Despite these impressive animal behaviors, there are clear differences in degree and kind between human and non-human verification capabilities. Humans excel at explicit metacognition - we can verbally describe our thought process, set abstract goals like "I want to discover a new chemical element," and formulate general principles for success like the scientific method or ethical codes. Language allows us to externalize and share our verification processes. Over centuries, this has led to externally stored criteria, mathematical axioms, legal systems, scientific norms - that any new learner can internalize. Each human is boosted by the accumulated verification frameworks of prior generations.

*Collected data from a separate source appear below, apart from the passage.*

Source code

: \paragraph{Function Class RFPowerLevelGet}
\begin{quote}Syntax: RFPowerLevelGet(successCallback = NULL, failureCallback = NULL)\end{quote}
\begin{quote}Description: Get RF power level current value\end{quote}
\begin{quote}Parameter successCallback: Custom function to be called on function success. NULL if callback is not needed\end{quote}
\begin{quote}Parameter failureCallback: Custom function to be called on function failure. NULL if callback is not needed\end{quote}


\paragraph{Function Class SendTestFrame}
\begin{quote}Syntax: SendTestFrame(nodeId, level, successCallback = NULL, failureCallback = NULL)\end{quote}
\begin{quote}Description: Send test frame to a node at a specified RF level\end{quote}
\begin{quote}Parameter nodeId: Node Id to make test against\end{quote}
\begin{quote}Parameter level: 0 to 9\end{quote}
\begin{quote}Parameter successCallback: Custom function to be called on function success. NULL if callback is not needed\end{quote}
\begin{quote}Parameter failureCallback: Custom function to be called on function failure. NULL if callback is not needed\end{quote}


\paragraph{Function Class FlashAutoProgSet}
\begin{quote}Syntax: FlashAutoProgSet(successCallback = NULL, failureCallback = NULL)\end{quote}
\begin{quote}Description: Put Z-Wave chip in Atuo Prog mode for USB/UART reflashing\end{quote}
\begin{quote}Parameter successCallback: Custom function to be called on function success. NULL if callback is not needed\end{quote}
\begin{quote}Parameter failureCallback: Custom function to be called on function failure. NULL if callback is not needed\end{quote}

Animals show goal generation and verification, but mostly bounded by here-and-now needs and sensory contexts. A crow won't decide to improve its tool for the sake of engineering better tools in general, and a chimp won't stockpile stones thinking of an event months away. Humans set long-range goals disconnected from immediate drives and develop abstract success criteria like "personal growth" or "scientific truth" that have no clear animal equivalent.

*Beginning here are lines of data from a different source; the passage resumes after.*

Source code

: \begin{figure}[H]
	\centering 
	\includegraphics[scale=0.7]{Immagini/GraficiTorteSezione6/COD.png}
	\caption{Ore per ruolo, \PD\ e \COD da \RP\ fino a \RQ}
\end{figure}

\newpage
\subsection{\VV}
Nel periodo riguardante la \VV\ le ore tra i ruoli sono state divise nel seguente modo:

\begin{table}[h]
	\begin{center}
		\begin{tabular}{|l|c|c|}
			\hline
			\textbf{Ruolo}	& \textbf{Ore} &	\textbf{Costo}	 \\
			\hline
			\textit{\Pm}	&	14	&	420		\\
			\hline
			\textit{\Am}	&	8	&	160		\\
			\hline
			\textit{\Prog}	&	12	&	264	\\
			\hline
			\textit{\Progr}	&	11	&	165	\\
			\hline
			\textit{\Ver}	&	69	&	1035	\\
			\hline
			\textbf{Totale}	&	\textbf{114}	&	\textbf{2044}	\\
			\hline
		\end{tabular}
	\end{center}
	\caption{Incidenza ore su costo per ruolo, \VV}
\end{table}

The AI research supports this distinction. Current approaches like Reinforcement Learning from Human Feedback (RLHF) show that AI can learn verification functions from human preferences. The technique used to train ChatGPT involves humans repeatedly choosing which of two AI behaviors is better, and the AI builds a model of the "true" reward from these comparisons. The AI bootstraps an understanding of success from human feedback and can then evaluate its own actions using that model without additional human input. But this is still Level 1 learning - the AI internalizes a success criterion but doesn't question whether that criterion itself needs updating.
Anthropic's Constitutional AI pushes closer to Level 2. The system is given explicit principles and uses those to critique and revise its responses. During training, the model generates output, judges its own output according to constitutional rules, and adjusts accordingly. This demonstrates an AI creating and evaluating success criteria internally, albeit with human-provided moral principles. The AI's success criterion is compliance with the constitution, and it has a verification function that checks its outputs against those rules.
Recent work on large language models shows emergent self-evaluation abilities. Researchers have found that GPT-4 can catch its own mistakes when prompted to "reflect" or employ chain-of-thought with a critic. The model generates a step-by-step solution, then a step-by-step critique of that solution, engaging in slow, analytic self-refinement. This improved accuracy on math problems significantly. The language model augments its initial success criterion with a new one: logical consistency and correctness of reasoning. It verifies each step against arithmetic and logical rules internalized from training data.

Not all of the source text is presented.